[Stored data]
──────

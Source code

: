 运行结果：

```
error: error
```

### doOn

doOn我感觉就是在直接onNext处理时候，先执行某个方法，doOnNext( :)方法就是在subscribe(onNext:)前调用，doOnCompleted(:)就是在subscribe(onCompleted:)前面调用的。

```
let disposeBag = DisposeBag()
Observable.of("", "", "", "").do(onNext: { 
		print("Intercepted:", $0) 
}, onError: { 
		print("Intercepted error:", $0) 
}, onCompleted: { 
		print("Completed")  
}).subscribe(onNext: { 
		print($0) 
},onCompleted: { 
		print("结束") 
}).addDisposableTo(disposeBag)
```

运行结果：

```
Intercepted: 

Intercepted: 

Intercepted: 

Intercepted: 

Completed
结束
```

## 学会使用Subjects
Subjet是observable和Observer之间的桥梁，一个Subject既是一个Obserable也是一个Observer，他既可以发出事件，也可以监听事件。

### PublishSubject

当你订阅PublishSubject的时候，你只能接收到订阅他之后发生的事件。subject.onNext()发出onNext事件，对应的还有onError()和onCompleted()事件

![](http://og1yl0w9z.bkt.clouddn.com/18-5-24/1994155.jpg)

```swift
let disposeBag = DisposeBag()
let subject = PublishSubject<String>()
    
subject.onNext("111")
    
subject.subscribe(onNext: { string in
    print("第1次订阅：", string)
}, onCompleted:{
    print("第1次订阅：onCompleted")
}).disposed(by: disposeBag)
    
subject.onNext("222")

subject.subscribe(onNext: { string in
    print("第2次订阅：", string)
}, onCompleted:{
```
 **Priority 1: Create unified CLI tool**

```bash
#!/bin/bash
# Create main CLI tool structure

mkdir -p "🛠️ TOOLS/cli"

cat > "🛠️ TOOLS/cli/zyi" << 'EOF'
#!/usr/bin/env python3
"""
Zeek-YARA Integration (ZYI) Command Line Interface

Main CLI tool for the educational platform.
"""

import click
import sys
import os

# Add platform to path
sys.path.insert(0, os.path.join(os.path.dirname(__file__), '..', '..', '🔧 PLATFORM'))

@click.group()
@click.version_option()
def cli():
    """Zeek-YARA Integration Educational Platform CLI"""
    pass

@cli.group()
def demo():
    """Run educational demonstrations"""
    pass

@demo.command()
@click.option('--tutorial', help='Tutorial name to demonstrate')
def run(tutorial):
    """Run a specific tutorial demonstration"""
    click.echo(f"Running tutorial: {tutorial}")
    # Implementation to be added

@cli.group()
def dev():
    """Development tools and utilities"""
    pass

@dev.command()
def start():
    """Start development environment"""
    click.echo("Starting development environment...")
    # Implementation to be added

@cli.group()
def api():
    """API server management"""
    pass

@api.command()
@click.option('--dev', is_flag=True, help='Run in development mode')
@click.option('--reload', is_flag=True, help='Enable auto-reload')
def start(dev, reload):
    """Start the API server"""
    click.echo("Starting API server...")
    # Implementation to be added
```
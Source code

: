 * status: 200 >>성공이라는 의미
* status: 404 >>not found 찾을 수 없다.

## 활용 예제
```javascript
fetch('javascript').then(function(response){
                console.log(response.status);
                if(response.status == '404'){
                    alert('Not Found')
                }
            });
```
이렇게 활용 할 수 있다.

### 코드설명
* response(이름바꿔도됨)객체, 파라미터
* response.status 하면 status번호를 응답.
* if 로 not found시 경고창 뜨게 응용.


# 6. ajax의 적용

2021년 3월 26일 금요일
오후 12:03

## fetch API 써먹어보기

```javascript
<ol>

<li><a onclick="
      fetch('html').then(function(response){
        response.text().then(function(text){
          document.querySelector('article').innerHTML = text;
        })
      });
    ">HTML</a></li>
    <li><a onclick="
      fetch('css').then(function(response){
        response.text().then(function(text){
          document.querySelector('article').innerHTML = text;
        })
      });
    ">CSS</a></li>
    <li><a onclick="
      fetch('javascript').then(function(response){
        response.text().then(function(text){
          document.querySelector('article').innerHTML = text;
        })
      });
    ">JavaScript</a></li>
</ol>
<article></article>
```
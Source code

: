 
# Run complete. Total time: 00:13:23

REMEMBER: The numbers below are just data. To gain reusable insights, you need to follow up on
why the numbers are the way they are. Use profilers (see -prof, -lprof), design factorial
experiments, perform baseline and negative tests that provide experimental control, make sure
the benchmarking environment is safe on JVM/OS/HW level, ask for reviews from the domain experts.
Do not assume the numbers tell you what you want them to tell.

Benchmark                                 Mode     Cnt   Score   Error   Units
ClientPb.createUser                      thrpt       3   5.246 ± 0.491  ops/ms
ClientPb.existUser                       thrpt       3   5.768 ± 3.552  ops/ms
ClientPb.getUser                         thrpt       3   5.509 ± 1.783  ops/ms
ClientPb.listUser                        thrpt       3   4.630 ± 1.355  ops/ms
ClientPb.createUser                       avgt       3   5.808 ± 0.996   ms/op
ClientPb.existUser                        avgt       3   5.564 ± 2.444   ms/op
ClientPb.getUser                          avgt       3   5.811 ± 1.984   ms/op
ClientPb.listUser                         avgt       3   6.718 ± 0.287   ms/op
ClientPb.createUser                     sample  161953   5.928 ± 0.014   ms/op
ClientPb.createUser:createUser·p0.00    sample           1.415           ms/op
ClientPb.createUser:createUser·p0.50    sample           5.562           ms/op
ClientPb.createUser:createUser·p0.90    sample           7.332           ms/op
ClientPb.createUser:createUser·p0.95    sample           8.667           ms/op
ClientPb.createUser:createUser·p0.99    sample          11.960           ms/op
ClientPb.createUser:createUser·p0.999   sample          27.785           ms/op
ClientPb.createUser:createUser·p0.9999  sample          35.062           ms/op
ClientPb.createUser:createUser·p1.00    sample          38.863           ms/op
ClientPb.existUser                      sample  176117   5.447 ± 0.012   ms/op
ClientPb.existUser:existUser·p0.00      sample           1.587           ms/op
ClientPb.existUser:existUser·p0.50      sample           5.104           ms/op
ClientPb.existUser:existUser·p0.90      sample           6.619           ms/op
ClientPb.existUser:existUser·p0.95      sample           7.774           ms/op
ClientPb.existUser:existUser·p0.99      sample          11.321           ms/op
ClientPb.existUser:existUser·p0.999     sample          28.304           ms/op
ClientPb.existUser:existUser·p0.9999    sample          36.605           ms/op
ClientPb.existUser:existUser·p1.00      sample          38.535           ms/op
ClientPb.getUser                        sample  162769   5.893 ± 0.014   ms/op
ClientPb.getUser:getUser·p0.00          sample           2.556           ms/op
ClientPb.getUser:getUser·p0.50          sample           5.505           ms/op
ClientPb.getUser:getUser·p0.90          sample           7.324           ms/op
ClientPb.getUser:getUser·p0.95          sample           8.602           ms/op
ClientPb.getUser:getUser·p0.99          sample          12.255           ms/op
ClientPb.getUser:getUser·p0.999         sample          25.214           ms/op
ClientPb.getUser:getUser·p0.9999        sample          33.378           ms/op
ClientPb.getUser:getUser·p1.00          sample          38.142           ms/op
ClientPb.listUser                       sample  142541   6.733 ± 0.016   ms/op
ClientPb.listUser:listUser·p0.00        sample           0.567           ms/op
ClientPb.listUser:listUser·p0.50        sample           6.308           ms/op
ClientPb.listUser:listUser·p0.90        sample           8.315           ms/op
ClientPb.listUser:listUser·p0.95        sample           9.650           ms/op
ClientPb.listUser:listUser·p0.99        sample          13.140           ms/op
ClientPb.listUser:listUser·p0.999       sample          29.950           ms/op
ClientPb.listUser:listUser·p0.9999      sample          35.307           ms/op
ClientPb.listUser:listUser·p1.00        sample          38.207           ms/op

──────

BRIEF. Above are the records; please copy exactly their first line and each line after it through the line containing "## 学会使用Subjects", and no line after that.

SOLUTION TO THIS EXERCISE.
Source code

: 运行结果：

```
error: error
```

### doOn

doOn我感觉就是在直接onNext处理时候，先执行某个方法，doOnNext( :)方法就是在subscribe(onNext:)前调用，doOnCompleted(:)就是在subscribe(onCompleted:)前面调用的。

```
let disposeBag = DisposeBag()
Observable.of("", "", "", "").do(onNext: { 
		print("Intercepted:", $0) 
}, onError: { 
		print("Intercepted error:", $0) 
}, onCompleted: { 
		print("Completed")  
}).subscribe(onNext: { 
		print($0) 
},onCompleted: { 
		print("结束") 
}).addDisposableTo(disposeBag)
```

运行结果：

```
Intercepted: 

Intercepted: 

Intercepted: 

Intercepted: 

Completed
结束
```

## 学会使用Subjects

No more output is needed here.